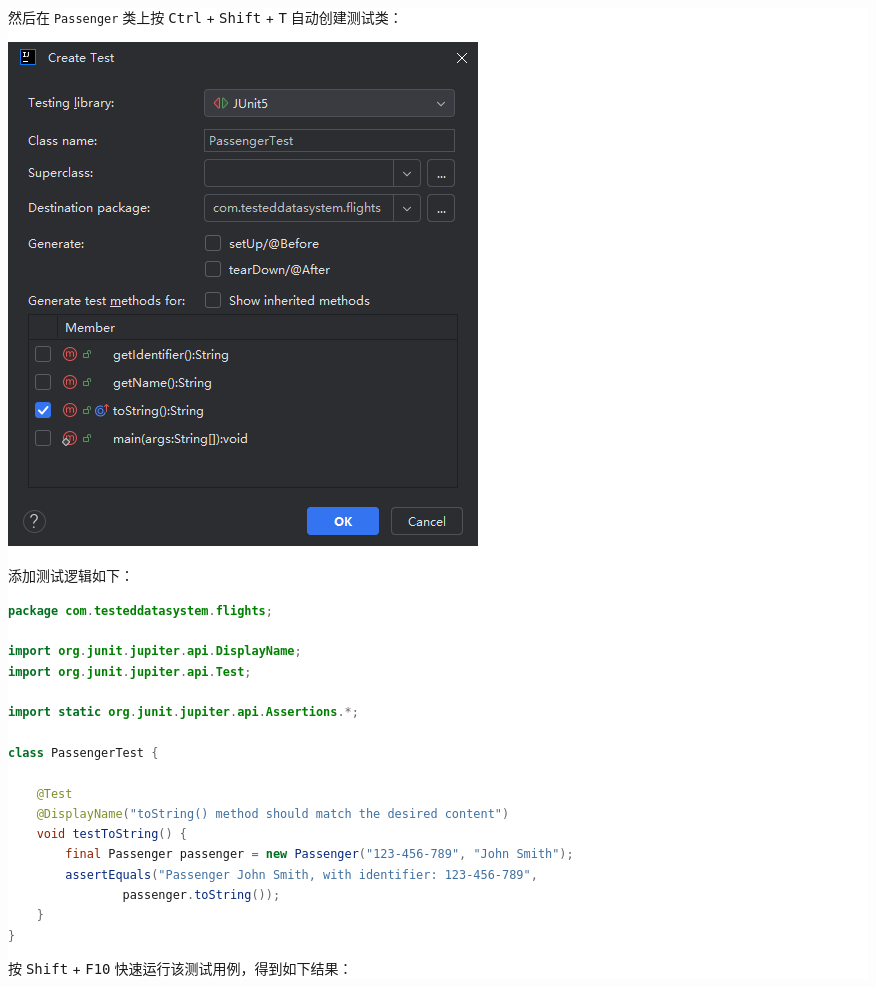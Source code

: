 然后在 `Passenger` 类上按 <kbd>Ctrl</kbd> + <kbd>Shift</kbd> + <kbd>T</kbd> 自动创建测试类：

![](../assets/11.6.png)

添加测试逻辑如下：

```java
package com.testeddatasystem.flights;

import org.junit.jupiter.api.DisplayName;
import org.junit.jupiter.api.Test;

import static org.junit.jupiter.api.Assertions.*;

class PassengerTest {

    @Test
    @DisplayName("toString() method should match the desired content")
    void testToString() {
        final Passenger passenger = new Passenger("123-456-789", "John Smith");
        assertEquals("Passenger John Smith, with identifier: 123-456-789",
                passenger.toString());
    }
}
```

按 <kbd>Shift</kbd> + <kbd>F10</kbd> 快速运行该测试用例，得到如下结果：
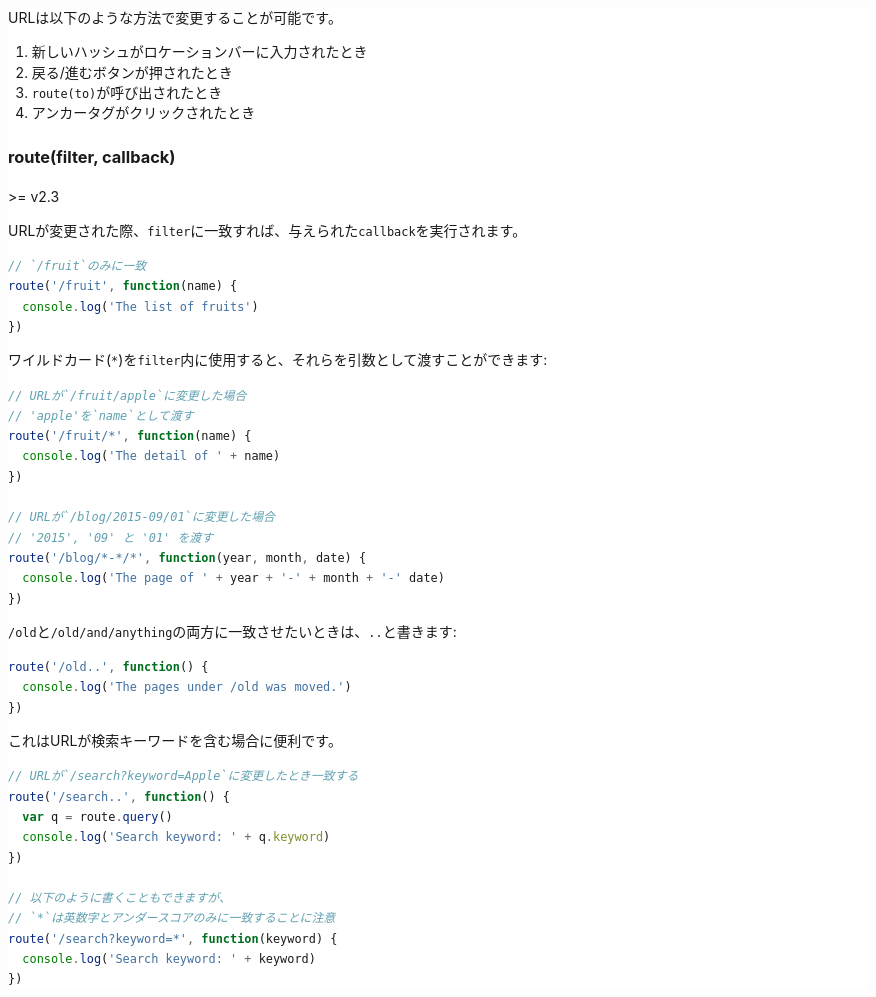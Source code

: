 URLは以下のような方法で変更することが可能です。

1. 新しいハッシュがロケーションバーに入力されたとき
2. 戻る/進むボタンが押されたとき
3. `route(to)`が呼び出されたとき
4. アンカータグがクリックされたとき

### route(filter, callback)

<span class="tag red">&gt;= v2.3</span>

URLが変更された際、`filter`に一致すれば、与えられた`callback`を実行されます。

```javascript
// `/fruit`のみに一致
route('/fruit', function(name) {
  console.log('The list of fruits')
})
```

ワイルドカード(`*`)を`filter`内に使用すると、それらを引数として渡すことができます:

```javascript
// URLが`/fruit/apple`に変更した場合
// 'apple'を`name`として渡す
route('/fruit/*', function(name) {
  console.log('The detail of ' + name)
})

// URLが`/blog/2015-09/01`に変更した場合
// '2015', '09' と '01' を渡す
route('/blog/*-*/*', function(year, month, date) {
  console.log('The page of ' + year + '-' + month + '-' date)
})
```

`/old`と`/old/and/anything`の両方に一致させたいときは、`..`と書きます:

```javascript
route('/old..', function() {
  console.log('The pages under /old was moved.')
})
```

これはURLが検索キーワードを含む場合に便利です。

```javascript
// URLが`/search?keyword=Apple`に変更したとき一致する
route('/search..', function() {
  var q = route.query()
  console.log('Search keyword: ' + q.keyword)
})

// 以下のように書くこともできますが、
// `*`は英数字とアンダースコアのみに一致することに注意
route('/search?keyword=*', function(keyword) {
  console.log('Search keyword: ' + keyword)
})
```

----------------

> The task
Using the material above, filter for lines holding "John" and copy each one.

> Result
        final Passenger passenger = new Passenger("123-456-789", "John Smith");
        assertEquals("Passenger John Smith, with identifier: 123-456-789",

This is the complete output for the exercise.